Data for review —

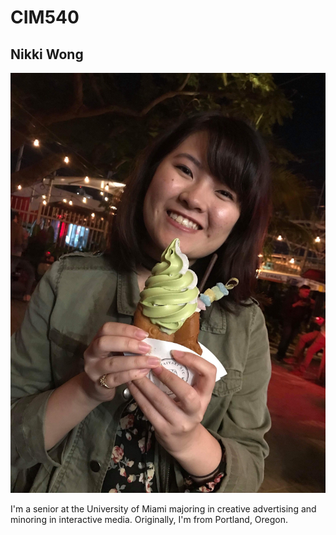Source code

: # CIM540

## Nikki Wong

![](https://github.com/nikkiawong/CIM540/blob/master/IMG_0331.JPG)

I'm a senior at the University of Miami majoring in creative advertising and minoring in interactive media. Originally, I'm from Portland, Oregon.
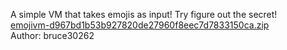 A simple VM that takes emojis as input! Try figure out the secret!<br>
<a href="http://hitcon-2019-quals.s3-website-ap-northeast-1.amazonaws.com/emojivm-d967bd1b53b927820de27960f8eec7d7833150ca.zip">emojivm-d967bd1b53b927820de27960f8eec7d7833150ca.zip</a><br>
Author: bruce30262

Task to complete — The whole listing above is to be printed again exactly; pictures stay out of it.

Output for this exercise —
Source code

: # CIM540

## Nikki Wong

![](https://github.com/nikkiawong/CIM540/blob/master/IMG_0331.JPG)

I'm a senior at the University of Miami majoring in creative advertising and minoring in interactive media. Originally, I'm from Portland, Oregon.
 A simple VM that takes emojis as input! Try figure out the secret!<br>
<a href="http://hitcon-2019-quals.s3-website-ap-northeast-1.amazonaws.com/emojivm-d967bd1b53b927820de27960f8eec7d7833150ca.zip">emojivm-d967bd1b53b927820de27960f8eec7d7833150ca.zip</a><br>
Author: bruce30262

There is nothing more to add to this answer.